We haven't had this sort of lull for a while. High export prices powered the economy for a few years after the millennium. By the time they subsided, high immigration had sent house prices rocketing and we hardly noticed the change.
It was a good five-year ride, 2002-2007. Feeling rich on real estate values we borrowed not only for more property but for consumption on credit cards. Foreigners happily lent to us at interest rates the Reserve Bank had to set to counter our inflationary splurge.
The interest rates created so much foreign demand for the dollar that exports suffered from a fiercely high exchange rate. Governor Alan Bollard constantly tried to talk house prices down by warning of the inevitable.
It was fun while it lasted but now, like binge drinkers, we having the morning after.
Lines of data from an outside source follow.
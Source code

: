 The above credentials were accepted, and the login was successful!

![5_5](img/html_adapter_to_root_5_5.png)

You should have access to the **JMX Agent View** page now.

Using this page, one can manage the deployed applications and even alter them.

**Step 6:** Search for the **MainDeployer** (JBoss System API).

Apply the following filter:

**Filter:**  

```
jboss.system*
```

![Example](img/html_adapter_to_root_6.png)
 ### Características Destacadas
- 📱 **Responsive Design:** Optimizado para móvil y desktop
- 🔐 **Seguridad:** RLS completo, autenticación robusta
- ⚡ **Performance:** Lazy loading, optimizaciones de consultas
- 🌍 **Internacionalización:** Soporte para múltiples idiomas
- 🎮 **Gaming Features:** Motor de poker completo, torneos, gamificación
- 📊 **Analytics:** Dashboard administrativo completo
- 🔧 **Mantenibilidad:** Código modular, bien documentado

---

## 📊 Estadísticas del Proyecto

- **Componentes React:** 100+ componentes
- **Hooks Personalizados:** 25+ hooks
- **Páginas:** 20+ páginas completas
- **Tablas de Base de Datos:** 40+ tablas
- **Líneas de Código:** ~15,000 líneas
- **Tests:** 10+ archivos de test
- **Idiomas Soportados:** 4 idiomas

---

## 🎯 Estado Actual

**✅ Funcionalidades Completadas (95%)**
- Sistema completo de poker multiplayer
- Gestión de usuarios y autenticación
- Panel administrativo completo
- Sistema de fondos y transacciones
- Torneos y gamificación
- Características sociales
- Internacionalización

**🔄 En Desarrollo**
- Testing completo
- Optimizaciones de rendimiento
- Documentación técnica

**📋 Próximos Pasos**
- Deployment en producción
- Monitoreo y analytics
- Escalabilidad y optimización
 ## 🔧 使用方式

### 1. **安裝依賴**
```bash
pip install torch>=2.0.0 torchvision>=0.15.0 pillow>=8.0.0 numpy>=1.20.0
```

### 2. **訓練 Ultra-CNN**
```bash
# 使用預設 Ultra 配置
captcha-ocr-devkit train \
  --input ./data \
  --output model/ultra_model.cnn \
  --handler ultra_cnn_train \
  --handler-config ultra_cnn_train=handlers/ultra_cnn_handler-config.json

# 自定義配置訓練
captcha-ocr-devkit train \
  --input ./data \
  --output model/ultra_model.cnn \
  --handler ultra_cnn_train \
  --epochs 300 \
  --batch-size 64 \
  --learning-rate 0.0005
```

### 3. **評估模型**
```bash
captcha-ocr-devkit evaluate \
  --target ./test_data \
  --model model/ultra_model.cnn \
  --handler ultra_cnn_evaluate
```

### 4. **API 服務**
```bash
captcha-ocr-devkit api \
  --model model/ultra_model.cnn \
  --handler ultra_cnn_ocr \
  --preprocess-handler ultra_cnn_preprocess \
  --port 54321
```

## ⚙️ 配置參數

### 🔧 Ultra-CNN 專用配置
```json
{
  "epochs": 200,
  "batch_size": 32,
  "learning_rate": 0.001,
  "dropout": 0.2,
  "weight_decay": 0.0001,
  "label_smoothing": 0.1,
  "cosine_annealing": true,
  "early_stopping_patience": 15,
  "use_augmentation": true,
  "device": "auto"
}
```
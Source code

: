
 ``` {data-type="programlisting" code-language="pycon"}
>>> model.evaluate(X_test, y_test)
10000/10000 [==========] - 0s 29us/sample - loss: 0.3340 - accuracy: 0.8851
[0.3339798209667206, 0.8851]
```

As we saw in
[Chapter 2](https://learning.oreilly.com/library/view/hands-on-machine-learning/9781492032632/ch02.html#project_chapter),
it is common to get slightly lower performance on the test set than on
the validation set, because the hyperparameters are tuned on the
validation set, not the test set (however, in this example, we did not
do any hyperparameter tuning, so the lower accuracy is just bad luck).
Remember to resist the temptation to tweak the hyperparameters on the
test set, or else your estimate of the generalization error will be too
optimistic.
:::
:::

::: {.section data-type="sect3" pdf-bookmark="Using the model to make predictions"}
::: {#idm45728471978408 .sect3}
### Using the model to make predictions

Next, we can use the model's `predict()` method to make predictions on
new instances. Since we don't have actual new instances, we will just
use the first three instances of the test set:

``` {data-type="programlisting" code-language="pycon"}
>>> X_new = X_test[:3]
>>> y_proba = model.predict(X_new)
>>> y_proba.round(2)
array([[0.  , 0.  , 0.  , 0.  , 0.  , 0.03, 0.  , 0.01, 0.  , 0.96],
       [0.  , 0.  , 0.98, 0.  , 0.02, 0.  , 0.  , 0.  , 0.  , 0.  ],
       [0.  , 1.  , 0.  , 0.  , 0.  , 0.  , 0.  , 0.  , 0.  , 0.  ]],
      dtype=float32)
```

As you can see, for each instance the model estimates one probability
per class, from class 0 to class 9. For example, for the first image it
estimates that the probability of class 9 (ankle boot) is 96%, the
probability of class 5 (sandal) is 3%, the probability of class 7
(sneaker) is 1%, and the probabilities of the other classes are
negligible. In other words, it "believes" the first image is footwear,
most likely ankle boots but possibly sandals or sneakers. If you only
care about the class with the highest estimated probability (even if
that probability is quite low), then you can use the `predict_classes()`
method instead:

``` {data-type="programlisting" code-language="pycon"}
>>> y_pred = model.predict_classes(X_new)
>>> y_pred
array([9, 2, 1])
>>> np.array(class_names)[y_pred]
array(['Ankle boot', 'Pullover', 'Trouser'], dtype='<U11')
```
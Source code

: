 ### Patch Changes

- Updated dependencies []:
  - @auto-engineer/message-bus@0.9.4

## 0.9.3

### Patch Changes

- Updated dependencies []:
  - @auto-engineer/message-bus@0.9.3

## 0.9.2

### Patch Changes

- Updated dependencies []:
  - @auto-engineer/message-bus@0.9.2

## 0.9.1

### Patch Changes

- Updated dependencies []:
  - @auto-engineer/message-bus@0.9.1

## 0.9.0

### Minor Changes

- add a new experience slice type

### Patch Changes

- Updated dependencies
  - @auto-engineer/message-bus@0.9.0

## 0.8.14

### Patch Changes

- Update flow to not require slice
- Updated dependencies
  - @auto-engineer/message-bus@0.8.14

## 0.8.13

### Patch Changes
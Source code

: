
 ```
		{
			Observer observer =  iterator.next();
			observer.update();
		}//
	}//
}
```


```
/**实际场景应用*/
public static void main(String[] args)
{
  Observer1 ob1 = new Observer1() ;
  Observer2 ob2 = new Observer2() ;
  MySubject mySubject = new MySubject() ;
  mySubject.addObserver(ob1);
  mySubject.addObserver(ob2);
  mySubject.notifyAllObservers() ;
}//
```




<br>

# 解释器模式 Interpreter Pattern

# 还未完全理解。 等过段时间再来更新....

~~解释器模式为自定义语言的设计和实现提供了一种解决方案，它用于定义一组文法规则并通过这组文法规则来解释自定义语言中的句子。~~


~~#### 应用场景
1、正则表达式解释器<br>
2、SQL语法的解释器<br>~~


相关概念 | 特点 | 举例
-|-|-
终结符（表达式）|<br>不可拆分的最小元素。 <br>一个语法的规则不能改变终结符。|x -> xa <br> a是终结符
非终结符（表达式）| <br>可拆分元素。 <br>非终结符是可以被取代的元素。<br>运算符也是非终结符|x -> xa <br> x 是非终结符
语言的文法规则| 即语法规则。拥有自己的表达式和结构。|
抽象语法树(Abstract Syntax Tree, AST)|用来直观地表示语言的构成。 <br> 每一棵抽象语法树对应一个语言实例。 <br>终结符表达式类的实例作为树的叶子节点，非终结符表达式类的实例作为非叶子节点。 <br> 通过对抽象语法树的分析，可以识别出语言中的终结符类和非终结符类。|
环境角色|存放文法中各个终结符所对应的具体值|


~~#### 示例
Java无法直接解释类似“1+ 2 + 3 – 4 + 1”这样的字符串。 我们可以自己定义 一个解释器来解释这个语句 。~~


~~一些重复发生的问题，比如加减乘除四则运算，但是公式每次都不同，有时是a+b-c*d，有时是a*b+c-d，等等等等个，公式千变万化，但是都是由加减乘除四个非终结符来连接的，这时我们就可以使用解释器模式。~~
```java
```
We feel a bit silly. Bill English, who blames the previous government for leading us astray, tells us exports have been in recession since 2005. We didn't notice.
He and Key say they will try to revive the trading sector with some improvements to infrastructure and productivity, but first they have to get us through the fallout from the global financial crisis of 2008.
Maybe that was why they couldn't find the courage to take our bottle away in the Budget. They borrowed a bit more to get us income tax cuts from October that will slightly exceed the amount they take from us in higher GST.
There is a feeling around that the recession may not be over. History can support that possibility; the Great Depression arrived about two years after the Wall St crash.
If the economy needs another artificial boost, the tax cuts on October 1 might be not a moment too soon. Key seems to be lucky like this.
He has been lucky the house market has not recovered. Imagine if property promoters had been right in the days after the Budget. Imagine values were rising and we were all climbing back in. We would know we were heading for another bust with no better sense of direction or future than we have now.
Or imagine the Budget had been as tough on property as the tax working group had suggested it should be. Key would be taking hell by now, blamed for driving us into the doldrums and offering no new sense of direction.
The property market has done the first part of his job for him. While it awaited the Budget it had a ready excuse for inactivity, three months later it has none. The country has lost faith in it. Household investment habits are ripe for change.
The country is ready for his "step change", and waiting.